PDA

View Full Version : Epson Perfection V700, scanning typewritten text


browjo
Nov 17, 2011, 07:41 PM
We have a zillion historical dockets that need entering into a very simple ExCel spreadsheet:

All the dockets are 50 to 75 years old. They have some "foxing" but are otherwise very well archived.

We could go on simply typing directly into ExCel, but the fact is it will take four of us at least 20 to 30 years to finish at the current rate!

We have to an Epson Perfection V700 Photo flat bed scanner. Currently this is operating on Adobe Professional to convert to PDF, but we can access a licenced copy of Omnipage software.

The data is quite straight forward:

-Date commenced (eight digits,typewritten)
-Author (typewritten)
-subject matter(typewritten)
-location(typewritten)
-docket number (four digits, handwritten)
-date finalised(eight digits, handwritten)
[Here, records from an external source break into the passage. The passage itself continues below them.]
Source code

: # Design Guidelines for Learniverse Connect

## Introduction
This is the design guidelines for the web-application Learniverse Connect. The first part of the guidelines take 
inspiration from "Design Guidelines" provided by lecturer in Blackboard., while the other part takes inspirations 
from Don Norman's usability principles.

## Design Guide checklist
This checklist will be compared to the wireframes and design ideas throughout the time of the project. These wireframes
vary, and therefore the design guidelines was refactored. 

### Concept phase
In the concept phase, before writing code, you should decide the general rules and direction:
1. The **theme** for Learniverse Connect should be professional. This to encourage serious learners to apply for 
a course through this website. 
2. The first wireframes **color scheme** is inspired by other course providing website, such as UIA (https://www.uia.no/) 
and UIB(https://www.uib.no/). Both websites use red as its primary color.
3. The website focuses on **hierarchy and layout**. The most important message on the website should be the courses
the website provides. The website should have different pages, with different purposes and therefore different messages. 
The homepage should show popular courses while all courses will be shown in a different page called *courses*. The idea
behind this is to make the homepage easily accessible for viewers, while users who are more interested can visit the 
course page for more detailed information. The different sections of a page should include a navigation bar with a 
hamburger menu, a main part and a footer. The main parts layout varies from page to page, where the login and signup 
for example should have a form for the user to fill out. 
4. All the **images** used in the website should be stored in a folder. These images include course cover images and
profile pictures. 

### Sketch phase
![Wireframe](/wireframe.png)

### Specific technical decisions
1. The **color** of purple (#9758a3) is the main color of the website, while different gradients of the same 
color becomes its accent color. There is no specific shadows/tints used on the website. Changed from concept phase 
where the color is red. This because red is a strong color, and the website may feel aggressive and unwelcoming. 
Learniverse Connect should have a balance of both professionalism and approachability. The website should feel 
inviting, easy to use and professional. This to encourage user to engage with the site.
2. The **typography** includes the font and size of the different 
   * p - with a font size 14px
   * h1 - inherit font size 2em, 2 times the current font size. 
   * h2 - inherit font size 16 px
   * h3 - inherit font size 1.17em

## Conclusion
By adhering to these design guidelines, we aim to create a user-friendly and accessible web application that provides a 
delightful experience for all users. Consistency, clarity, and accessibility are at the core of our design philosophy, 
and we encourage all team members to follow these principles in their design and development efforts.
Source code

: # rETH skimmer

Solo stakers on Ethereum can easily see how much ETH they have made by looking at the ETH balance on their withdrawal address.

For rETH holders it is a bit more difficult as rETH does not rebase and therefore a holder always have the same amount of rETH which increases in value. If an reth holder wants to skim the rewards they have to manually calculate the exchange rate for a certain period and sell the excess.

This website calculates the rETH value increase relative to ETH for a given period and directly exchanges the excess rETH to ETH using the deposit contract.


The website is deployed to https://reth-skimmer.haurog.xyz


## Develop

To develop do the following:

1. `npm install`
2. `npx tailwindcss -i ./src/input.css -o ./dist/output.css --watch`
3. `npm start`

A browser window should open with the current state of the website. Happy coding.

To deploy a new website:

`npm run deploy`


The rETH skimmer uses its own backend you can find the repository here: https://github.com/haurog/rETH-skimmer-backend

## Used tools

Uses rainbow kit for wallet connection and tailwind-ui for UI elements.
Does anyone have any ideas how we can tweak the scanner to improve accuracyand efficiency,please?

- Is PDF converter software better to use than OCR,here?

- Will tweaking the contrast, resolution etc and using overlays decrease the error rate?

- Is Omnipage our best option?

John B

cdad
Nov 17, 2011, 08:20 PM
Im going to step in with this note. Are you sure the paper can withstand the process of being put under light like that? If it can then your OK.

A question I have is at what color depth are you scanning the documents? If they are black print on white paper. Then choose a low bit black/white scan. That way there is no confusion (or less confusion) for your OCR software.

ScottGem
Nov 18, 2011, 04:52 AM
PDF and OCR are different things. What's not clear is what your purpose is here. Are you trying to catalog these documents or do you really need to convert the whole document?

There are third party services who can do this for you.

I would NOT use Excel for this. I would use a database program like Access to catalog these files. I would first enter docket #, dates, author and location to create your record. Maybe include a brief description. You could hire temps to do this.

browjo
Nov 18, 2011, 10:33 PM
Thanks Scott & Cal,

The purpose of the exercise is to creat an online index of contents of the many thousands of files ("dockets") we hold.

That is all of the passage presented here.